Kanuni olarak kuluçkahane atığı olarak görülen bu canlılar sosyalleşiyor, acı çekiyor ve hissediyorlar. Endüstri bu sistemin alternatifi olmadığını iddia etse de henüz yumurtadan çıkmamışken civcivlerin cinsiyetini belirlemek mümkün. Mevcut teknolojilerle ışık kullanarak döllenmiş yumurtaların cinsiyetini önceden tespit edebilen firmalar mevcut. Böylelikle erkek cinsiyetli yumurtalar kuluçka makinesinden çıkarılarak, erkek civcivlerin doğması engellenebiliyor. Maliyetin artması, üretimin yavaşlaması gibi sorunlar olsa da teknoloji bu noktaya çoğunlukla sivil toplum ve niş firmaların desteği ile geldi. Fransa ve Almanya’nın öldürmeyi yasaklaması ile buna paralel bu teknolojilerin desteklenmesi daha iyi alternatiflerin yaratılmasına ön ayak olacak. Bu noktada bize düşen, kanun ve teknoloji talebini bu yöne sevk etmek.
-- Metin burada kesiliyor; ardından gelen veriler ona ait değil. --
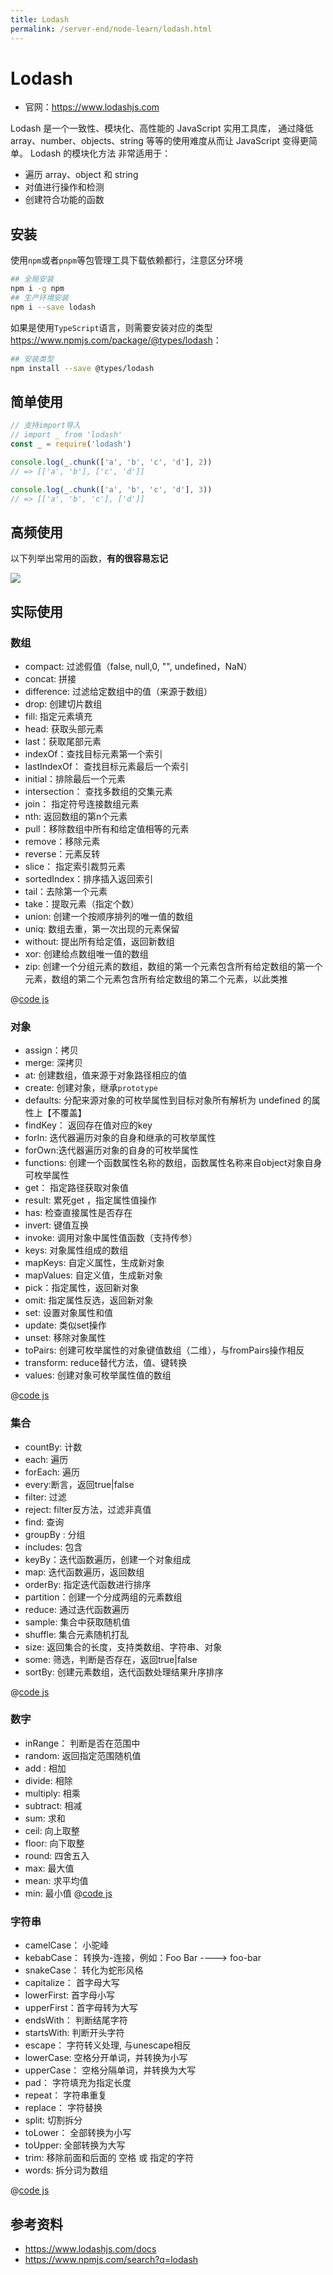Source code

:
 ```yaml
---
title: Lodash
permalink: /server-end/node-learn/lodash.html
---
```


# Lodash

- 官网：<https://www.lodashjs.com>

Lodash 是一个一致性、模块化、高性能的 JavaScript 实用工具库， 通过降低 array、number、objects、string 等等的使用难度从而让
JavaScript 变得更简单。 Lodash 的模块化方法 非常适用于：

- 遍历 array、object 和 string
- 对值进行操作和检测
- 创建符合功能的函数

## 安装

使用`npm`或者`pnpm`等包管理工具下载依赖都行，注意区分环境

```bash
## 全局安装
npm i -g npm
## 生产环境安装
npm i --save lodash

```

如果是使用`TypeScript`语言，则需要安装对应的类型<https://www.npmjs.com/package/@types/lodash>：

```bash
## 安装类型
npm install --save @types/lodash
```

## 简单使用

```js
// 支持import导入
// import _ from 'lodash'
const _ = require('lodash')

console.log(_.chunk(['a', 'b', 'c', 'd'], 2))
// => [['a', 'b'], ['c', 'd']]

console.log(_.chunk(['a', 'b', 'c', 'd'], 3))
// => [['a', 'b', 'c'], ['d']]
```

## 高频使用

以下列举出常用的函数，**有的很容易忘记**

![](images/lodash.png)

## 实际使用

### 数组

- compact: 过滤假值（false, null,0, "", undefined，NaN）
- concat: 拼接
- difference: 过滤给定数组中的值（来源于数组）
- drop: 创建切片数组
- fill: 指定元素填充
- head: 获取头部元素
- last：获取尾部元素
- indexOf：查找目标元素第一个索引
- lastIndexOf： 查找目标元素最后一个索引
- initial：排除最后一个元素
- intersection： 查找多数组的交集元素
- join： 指定符号连接数组元素
- nth: 返回数组的第n个元素
- pull：移除数组中所有和给定值相等的元素
- remove：移除元素
- reverse：元素反转
- slice： 指定索引裁剪元素
- sortedIndex：排序插入返回索引
- tail：去除第一个元素
- take：提取元素（指定个数）
- union: 创建一个按顺序排列的唯一值的数组
- uniq: 数组去重，第一次出现的元素保留
- without: 提出所有给定值，返回新数组
- xor: 创建给点数组唯一值的数组
- zip: 创建一个分组元素的数组，数组的第一个元素包含所有给定数组的第一个元素，数组的第二个元素包含所有给定数组的第二个元素，以此类推

@[code js](@code/node/lodash/demo-array.js)

### 对象

- assign：拷贝
- merge: 深拷贝
- at: 创建数组，值来源于对象路径相应的值
- create: 创建对象，继承`prototype`
- defaults: 分配来源对象的可枚举属性到目标对象所有解析为 undefined 的属性上【不覆盖】
- findKey： 返回存在值对应的key
- forIn: 迭代器遍历对象的自身和继承的可枚举属性
- forOwn:迭代器遍历对象的自身的可枚举属性
- functions: 创建一个函数属性名称的数组，函数属性名称来自object对象自身可枚举属性
- get： 指定路径获取对象值
- result: 累死get ，指定属性值操作
- has: 检查直接属性是否存在
- invert: 键值互换
- invoke: 调用对象中属性值函数（支持传参）
- keys: 对象属性组成的数组
- mapKeys: 自定义属性，生成新对象
- mapValues: 自定义值，生成新对象
- pick：指定属性，返回新对象
- omit: 指定属性反选，返回新对象
- set: 设置对象属性和值
- update: 类似set操作
- unset: 移除对象属性
- toPairs: 创建可枚举属性的对象键值数组（二维），与fromPairs操作相反
- transform: reduce替代方法，值、键转换
- values: 创建对象可枚举属性值的数组

@[code js](@code/node/lodash/demo-object.js)

### 集合

- countBy: 计数
- each: 遍历
- forEach: 遍历
- every:断言，返回true|false
- filter: 过滤
- reject: filter反方法，过滤非真值
- find: 查询
- groupBy : 分组
- includes: 包含
- keyBy：迭代函数遍历，创建一个对象组成
- map: 迭代函数遍历，返回数组
- orderBy: 指定迭代函数进行排序
- partition：创建一个分成两组的元素数组
- reduce: 通过迭代函数遍历
- sample: 集合中获取随机值
- shuffle: 集合元素随机打乱
- size: 返回集合的长度，支持类数组、字符串、对象
- some: 筛选，判断是否存在，返回true|false
- sortBy: 创建元素数组，迭代函数处理结果升序排序

@[code js](@code/node/lodash/demo-set.js)

### 数字

- inRange： 判断是否在范围中
- random: 返回指定范围随机值
- add : 相加
- divide: 相除
- multiply: 相乘
- subtract: 相减
- sum: 求和
- ceil: 向上取整
- floor: 向下取整
- round: 四舍五入
- max: 最大值
- mean: 求平均值
- min: 最小值
  @[code js](@code/node/lodash/demo-num.js)

### 字符串

- camelCase： 小驼峰
- kebabCase： 转换为-连接，例如：Foo Bar ----> foo-bar
- snakeCase： 转化为蛇形风格
- capitalize： 首字母大写
- lowerFirst: 首字母小写
- upperFirst：首字母转为大写
- endsWith： 判断结尾字符
- startsWith: 判断开头字符
- escape： 字符转义处理, 与unescape相反
- lowerCase: 空格分开单词，并转换为小写
- upperCase： 空格分隔单词，并转换为大写
- pad： 字符填充为指定长度
- repeat： 字符串重复
- replace： 字符替换
- split: 切割拆分
- toLower： 全部转换为小写
- toUpper: 全部转换为大写
- trim: 移除前面和后面的 空格 或 指定的字符
- words: 拆分词为数组

@[code js](@code/node/lodash/demo-string.js)

## 参考资料

- <https://www.lodashjs.com/docs>
- <https://www.npmjs.com/search?q=lodash>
Sonuç olarak tüm endüstriler büyüme hırsı ve teknolojik gelişim etrafında şekillendi. Kanunların bunları geriden takip etmesi sebebiyle bugün iklim krizi ile karşı karşıyayız. Endüstriyel hayvancılık da gelişimi sırasında regüle edilmemiş alanlardan biri ve her yıl milyarlarca hayvanın kâr hırsıyla ölümüne sebep oluyor. Karar alıcıları etkilemek için yanlışları görünür kılmak ve düzeltilmesi talebini organize etmek diğer ülkelerde işe yaradı, bunu biz de başarabiliriz!